(TASK BRIEF) In the copy, include no images, and repeat each entry precisely as written.

[Plain-text document sources]
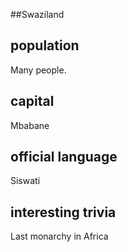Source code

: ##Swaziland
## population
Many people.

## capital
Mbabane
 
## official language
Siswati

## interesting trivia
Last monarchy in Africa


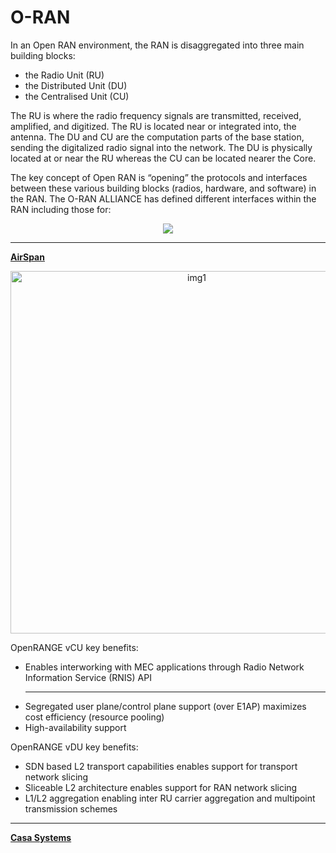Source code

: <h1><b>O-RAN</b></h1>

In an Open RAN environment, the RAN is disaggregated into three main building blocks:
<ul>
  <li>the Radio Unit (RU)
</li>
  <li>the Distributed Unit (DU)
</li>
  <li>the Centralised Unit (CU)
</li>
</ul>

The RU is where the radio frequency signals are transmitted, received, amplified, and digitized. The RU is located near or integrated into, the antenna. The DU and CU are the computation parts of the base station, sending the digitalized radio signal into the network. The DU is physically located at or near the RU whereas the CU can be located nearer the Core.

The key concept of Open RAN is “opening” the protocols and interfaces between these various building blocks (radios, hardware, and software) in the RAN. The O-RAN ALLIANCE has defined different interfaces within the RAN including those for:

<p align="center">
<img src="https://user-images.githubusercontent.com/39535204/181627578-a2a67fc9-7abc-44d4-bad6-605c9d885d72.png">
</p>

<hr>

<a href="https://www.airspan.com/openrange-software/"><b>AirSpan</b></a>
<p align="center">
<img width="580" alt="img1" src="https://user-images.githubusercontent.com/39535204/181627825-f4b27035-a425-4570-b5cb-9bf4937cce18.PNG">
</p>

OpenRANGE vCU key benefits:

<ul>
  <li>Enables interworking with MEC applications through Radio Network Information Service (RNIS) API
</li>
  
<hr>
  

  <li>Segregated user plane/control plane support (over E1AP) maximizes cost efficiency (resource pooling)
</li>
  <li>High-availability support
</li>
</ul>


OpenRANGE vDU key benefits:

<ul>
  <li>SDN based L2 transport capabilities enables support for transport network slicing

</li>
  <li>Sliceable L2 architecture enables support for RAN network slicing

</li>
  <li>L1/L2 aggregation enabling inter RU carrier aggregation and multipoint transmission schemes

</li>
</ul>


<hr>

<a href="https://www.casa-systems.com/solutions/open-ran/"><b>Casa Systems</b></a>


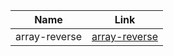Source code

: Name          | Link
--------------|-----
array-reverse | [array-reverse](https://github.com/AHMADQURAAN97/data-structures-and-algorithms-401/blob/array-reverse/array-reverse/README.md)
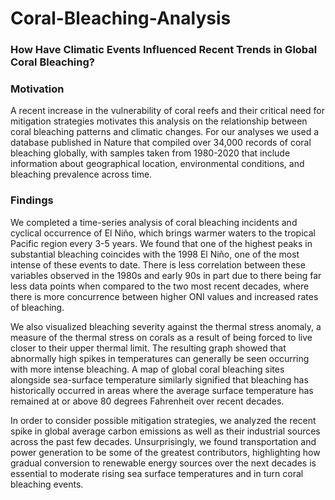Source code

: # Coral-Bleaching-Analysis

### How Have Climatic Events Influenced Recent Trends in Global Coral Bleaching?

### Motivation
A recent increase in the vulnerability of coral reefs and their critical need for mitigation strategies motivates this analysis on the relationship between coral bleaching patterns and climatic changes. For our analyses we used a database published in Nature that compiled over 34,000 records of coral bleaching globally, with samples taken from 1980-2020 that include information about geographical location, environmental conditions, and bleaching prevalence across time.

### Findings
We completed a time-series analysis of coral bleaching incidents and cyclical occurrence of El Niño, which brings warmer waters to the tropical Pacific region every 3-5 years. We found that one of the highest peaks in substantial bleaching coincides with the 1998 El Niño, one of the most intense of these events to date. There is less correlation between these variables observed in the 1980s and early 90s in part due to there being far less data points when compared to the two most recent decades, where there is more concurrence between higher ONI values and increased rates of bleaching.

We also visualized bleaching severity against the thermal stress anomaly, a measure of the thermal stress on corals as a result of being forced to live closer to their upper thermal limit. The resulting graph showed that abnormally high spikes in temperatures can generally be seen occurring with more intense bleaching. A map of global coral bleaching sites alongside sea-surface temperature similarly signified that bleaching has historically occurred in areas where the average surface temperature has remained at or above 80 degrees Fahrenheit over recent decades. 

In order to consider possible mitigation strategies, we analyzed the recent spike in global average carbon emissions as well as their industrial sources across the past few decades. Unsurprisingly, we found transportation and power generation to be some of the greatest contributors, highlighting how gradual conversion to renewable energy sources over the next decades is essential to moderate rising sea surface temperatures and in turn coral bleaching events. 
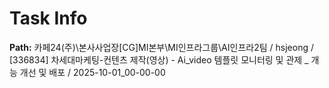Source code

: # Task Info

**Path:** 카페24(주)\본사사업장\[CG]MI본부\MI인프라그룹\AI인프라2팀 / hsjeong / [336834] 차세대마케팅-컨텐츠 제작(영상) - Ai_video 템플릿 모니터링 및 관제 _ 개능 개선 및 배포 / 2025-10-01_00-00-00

(ANSWER SECTION)
Source code

: ##Swaziland
## population
Many people.

## capital
Mbabane
 
## official language
Siswati

## interesting trivia
Last monarchy in Africa


Source code

: <h1><b>O-RAN</b></h1>

In an Open RAN environment, the RAN is disaggregated into three main building blocks:
<ul>
  <li>the Radio Unit (RU)
</li>
  <li>the Distributed Unit (DU)
</li>
  <li>the Centralised Unit (CU)
</li>
</ul>

The RU is where the radio frequency signals are transmitted, received, amplified, and digitized. The RU is located near or integrated into, the antenna. The DU and CU are the computation parts of the base station, sending the digitalized radio signal into the network. The DU is physically located at or near the RU whereas the CU can be located nearer the Core.

The key concept of Open RAN is “opening” the protocols and interfaces between these various building blocks (radios, hardware, and software) in the RAN. The O-RAN ALLIANCE has defined different interfaces within the RAN including those for:

<p align="center">
<img src="https://user-images.githubusercontent.com/39535204/181627578-a2a67fc9-7abc-44d4-bad6-605c9d885d72.png">
</p>

<hr>

<a href="https://www.airspan.com/openrange-software/"><b>AirSpan</b></a>
<p align="center">
<img width="580" alt="img1" src="https://user-images.githubusercontent.com/39535204/181627825-f4b27035-a425-4570-b5cb-9bf4937cce18.PNG">
</p>

OpenRANGE vCU key benefits:

<ul>
  <li>Enables interworking with MEC applications through Radio Network Information Service (RNIS) API
</li>
  
<hr>
  

  <li>Segregated user plane/control plane support (over E1AP) maximizes cost efficiency (resource pooling)
</li>
  <li>High-availability support
</li>
</ul>


OpenRANGE vDU key benefits:

<ul>
  <li>SDN based L2 transport capabilities enables support for transport network slicing

</li>
  <li>Sliceable L2 architecture enables support for RAN network slicing

</li>
  <li>L1/L2 aggregation enabling inter RU carrier aggregation and multipoint transmission schemes

</li>
</ul>


<hr>

<a href="https://www.casa-systems.com/solutions/open-ran/"><b>Casa Systems</b></a>


Source code

: Name          | Link
--------------|-----
array-reverse | [array-reverse](https://github.com/AHMADQURAAN97/data-structures-and-algorithms-401/blob/array-reverse/array-reverse/README.md)
Source code

: # Coral-Bleaching-Analysis

### How Have Climatic Events Influenced Recent Trends in Global Coral Bleaching?

### Motivation
A recent increase in the vulnerability of coral reefs and their critical need for mitigation strategies motivates this analysis on the relationship between coral bleaching patterns and climatic changes. For our analyses we used a database published in Nature that compiled over 34,000 records of coral bleaching globally, with samples taken from 1980-2020 that include information about geographical location, environmental conditions, and bleaching prevalence across time.

### Findings
We completed a time-series analysis of coral bleaching incidents and cyclical occurrence of El Niño, which brings warmer waters to the tropical Pacific region every 3-5 years. We found that one of the highest peaks in substantial bleaching coincides with the 1998 El Niño, one of the most intense of these events to date. There is less correlation between these variables observed in the 1980s and early 90s in part due to there being far less data points when compared to the two most recent decades, where there is more concurrence between higher ONI values and increased rates of bleaching.

We also visualized bleaching severity against the thermal stress anomaly, a measure of the thermal stress on corals as a result of being forced to live closer to their upper thermal limit. The resulting graph showed that abnormally high spikes in temperatures can generally be seen occurring with more intense bleaching. A map of global coral bleaching sites alongside sea-surface temperature similarly signified that bleaching has historically occurred in areas where the average surface temperature has remained at or above 80 degrees Fahrenheit over recent decades. 

In order to consider possible mitigation strategies, we analyzed the recent spike in global average carbon emissions as well as their industrial sources across the past few decades. Unsurprisingly, we found transportation and power generation to be some of the greatest contributors, highlighting how gradual conversion to renewable energy sources over the next decades is essential to moderate rising sea surface temperatures and in turn coral bleaching events. 
Source code

: # Task Info

**Path:** 카페24(주)\본사사업장\[CG]MI본부\MI인프라그룹\AI인프라2팀 / hsjeong / [336834] 차세대마케팅-컨텐츠 제작(영상) - Ai_video 템플릿 모니터링 및 관제 _ 개능 개선 및 배포 / 2025-10-01_00-00-00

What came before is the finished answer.